Saved entries:
################

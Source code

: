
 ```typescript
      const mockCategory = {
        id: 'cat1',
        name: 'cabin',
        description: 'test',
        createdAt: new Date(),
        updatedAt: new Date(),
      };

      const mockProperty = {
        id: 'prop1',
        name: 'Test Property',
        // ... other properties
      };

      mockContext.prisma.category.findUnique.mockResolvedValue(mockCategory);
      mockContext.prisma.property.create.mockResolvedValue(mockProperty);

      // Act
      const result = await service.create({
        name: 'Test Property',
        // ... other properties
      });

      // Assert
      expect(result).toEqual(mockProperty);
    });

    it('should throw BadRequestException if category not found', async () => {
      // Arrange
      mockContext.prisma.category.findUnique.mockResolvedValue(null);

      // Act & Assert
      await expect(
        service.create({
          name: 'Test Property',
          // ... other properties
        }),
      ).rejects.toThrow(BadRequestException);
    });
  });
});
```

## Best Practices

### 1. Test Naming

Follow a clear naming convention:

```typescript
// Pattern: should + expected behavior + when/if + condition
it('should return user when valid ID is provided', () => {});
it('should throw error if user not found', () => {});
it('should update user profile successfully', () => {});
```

################

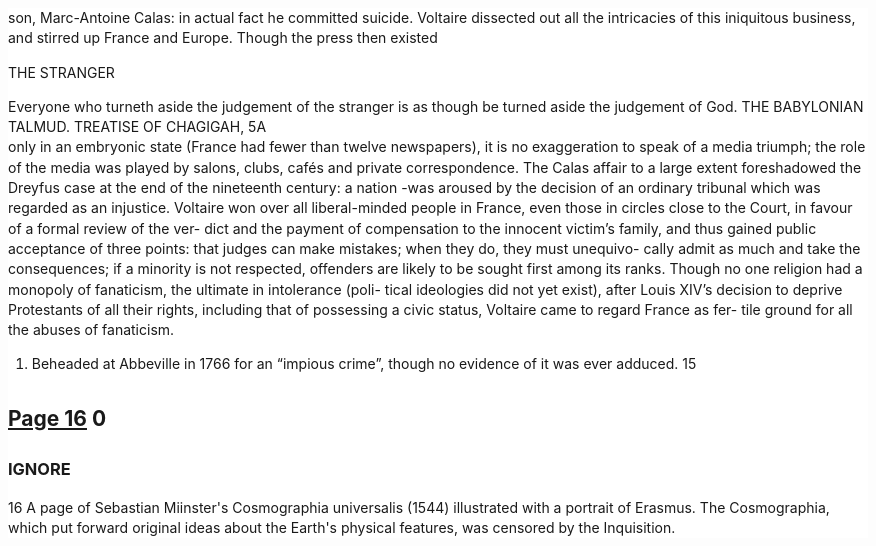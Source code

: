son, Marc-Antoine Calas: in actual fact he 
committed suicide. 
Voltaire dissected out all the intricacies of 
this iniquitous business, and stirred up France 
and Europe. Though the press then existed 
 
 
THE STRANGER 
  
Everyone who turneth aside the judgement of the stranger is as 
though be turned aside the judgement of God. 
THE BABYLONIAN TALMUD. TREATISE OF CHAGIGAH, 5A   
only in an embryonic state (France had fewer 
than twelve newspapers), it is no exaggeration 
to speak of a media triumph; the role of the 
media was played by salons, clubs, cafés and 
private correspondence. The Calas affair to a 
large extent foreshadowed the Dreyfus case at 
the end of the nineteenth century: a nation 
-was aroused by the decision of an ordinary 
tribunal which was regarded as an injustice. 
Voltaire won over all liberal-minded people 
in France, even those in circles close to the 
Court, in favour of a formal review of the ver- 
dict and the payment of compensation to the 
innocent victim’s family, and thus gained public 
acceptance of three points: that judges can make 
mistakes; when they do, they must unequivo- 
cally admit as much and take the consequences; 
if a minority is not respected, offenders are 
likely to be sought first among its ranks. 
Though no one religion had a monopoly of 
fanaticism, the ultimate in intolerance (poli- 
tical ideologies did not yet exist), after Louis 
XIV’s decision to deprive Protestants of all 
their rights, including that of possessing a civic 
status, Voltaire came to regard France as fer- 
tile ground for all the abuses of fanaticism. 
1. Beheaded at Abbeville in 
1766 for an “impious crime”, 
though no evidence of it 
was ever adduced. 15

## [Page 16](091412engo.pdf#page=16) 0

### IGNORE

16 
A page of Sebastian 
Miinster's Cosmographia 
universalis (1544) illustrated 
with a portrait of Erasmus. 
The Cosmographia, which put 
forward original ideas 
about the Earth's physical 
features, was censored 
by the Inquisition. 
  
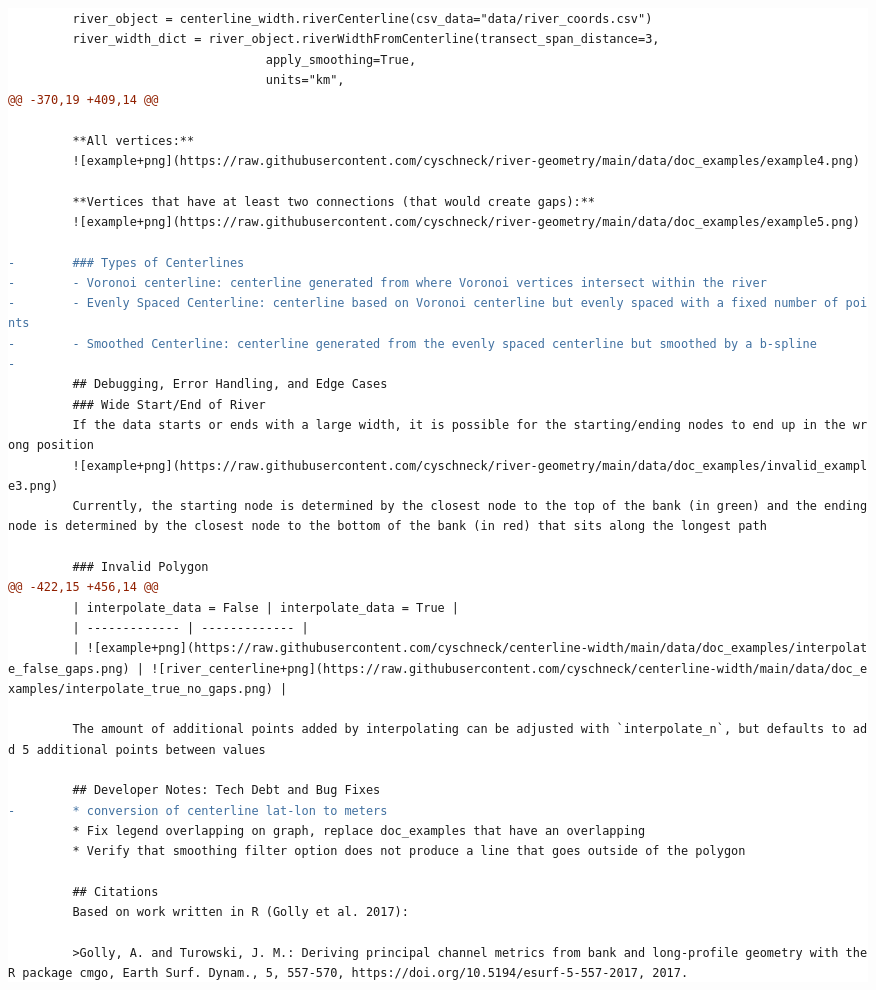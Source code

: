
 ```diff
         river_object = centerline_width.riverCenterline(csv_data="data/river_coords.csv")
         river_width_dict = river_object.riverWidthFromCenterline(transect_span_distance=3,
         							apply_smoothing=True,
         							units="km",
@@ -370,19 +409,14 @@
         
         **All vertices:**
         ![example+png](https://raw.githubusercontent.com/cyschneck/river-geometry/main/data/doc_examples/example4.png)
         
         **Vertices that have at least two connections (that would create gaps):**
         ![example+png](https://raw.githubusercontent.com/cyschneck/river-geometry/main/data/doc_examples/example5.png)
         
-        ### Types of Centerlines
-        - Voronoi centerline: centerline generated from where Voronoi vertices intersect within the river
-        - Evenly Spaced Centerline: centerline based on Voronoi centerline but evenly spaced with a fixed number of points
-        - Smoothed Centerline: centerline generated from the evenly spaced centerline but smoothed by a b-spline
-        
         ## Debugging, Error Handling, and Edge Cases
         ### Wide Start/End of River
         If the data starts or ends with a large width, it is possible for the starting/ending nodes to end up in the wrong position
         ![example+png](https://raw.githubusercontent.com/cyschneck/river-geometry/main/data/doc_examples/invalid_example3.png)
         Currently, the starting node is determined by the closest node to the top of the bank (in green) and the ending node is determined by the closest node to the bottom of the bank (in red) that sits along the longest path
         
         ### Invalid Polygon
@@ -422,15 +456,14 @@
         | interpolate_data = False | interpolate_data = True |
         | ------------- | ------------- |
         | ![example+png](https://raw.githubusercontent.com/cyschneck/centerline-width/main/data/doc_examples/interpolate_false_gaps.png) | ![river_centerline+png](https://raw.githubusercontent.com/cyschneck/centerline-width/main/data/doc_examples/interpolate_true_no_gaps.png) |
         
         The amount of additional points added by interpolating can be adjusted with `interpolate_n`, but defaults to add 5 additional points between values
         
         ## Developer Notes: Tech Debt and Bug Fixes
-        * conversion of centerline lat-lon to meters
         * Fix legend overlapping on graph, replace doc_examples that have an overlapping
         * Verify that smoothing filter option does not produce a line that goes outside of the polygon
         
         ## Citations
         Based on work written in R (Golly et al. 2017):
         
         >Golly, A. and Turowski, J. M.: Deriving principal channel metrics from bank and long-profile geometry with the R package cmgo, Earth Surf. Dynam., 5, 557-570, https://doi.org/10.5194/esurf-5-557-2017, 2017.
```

################

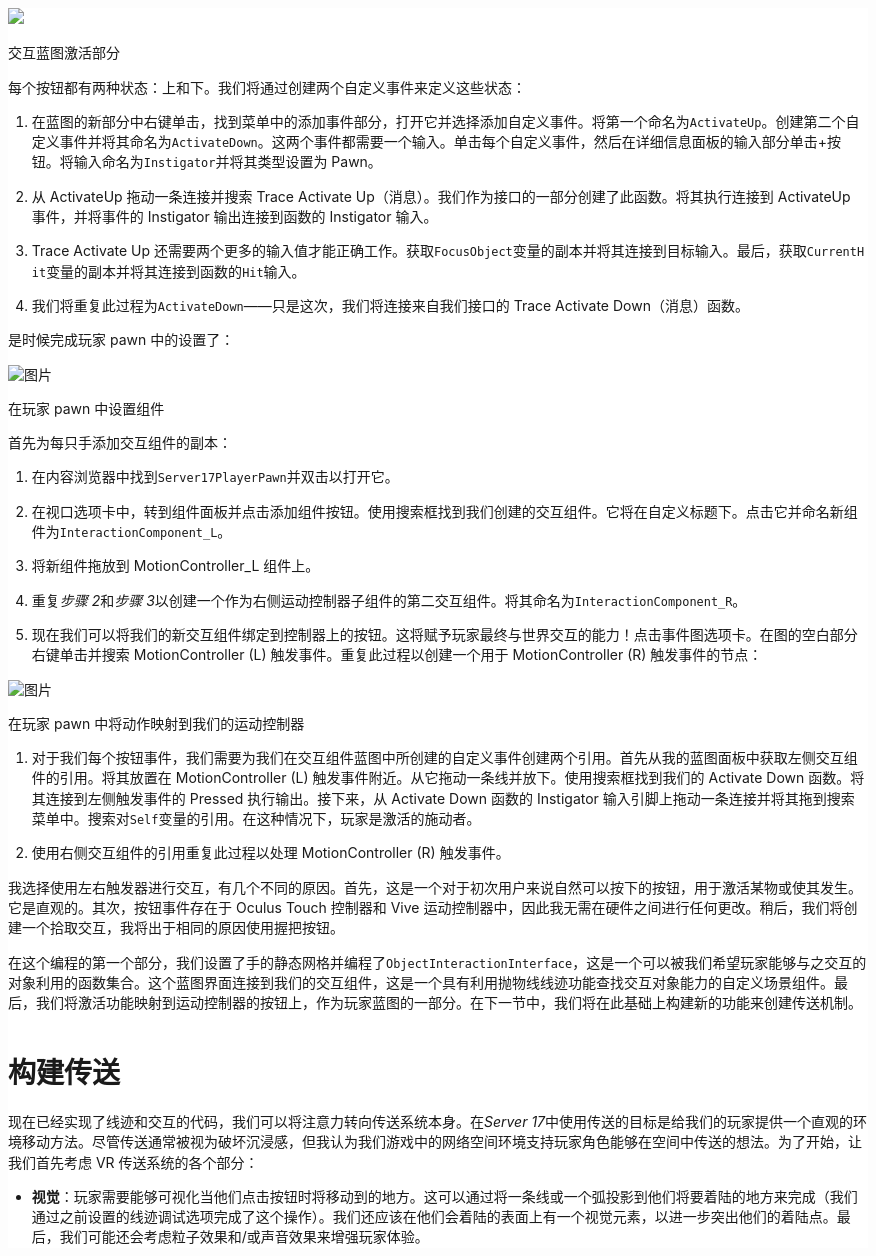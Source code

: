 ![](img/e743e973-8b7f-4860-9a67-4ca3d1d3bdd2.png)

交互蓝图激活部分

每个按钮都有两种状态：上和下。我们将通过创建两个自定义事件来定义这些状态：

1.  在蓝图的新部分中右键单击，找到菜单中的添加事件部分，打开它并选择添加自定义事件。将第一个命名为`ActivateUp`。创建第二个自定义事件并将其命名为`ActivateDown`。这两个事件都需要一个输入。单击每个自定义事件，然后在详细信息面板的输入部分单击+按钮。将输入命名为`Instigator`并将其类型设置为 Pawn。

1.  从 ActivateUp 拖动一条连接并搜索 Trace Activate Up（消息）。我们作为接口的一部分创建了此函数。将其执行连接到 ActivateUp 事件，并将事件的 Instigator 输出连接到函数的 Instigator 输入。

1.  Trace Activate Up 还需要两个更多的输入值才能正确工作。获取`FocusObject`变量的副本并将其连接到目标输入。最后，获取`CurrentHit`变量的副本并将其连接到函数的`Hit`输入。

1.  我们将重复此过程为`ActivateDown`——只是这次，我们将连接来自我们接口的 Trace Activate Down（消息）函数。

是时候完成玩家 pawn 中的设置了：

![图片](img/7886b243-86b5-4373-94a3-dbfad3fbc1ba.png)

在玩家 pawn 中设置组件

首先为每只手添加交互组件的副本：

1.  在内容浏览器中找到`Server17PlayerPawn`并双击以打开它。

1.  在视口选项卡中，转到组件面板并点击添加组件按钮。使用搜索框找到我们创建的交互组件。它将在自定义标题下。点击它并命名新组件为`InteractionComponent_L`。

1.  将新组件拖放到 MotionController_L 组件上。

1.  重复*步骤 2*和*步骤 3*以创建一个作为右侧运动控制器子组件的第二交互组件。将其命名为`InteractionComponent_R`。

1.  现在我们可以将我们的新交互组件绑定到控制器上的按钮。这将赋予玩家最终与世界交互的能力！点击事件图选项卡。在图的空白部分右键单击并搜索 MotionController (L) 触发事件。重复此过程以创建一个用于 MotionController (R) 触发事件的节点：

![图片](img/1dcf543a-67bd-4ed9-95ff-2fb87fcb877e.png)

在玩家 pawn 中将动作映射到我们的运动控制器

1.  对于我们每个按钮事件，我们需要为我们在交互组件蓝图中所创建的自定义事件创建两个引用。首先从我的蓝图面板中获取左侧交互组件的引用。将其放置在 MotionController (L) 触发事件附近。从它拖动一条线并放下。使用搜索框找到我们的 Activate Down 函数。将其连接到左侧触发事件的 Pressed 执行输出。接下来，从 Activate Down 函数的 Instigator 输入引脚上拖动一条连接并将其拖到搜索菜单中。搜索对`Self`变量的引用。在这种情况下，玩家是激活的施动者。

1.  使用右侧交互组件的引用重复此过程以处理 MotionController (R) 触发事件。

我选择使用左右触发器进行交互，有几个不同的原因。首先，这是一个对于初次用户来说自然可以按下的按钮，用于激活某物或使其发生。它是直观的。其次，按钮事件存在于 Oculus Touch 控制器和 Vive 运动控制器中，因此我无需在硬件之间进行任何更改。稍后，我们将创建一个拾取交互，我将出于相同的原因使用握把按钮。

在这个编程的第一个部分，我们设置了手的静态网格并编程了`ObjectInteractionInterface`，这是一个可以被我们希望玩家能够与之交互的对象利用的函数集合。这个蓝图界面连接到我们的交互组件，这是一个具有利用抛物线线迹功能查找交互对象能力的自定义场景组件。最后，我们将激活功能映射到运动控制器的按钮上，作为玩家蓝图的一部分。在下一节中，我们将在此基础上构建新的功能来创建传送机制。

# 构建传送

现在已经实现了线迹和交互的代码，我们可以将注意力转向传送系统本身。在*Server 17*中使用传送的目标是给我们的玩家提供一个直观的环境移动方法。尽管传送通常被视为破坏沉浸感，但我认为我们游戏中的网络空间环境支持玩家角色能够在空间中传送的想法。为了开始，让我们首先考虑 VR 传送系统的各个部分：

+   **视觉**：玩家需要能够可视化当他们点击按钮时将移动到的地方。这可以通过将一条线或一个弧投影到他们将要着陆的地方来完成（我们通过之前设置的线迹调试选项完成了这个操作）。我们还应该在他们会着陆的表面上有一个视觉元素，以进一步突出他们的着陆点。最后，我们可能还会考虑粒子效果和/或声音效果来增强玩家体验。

################

Which lines of the records above hold the word "Earth"? Copy each one out.

EXERCISE RESPONSE:
about the Earth's physical 
         >Golly, A. and Turowski, J. M.: Deriving principal channel metrics from bank and long-profile geometry with the R package cmgo, Earth Surf. Dynam., 5, 557-570, https://doi.org/10.5194/esurf-5-557-2017, 2017.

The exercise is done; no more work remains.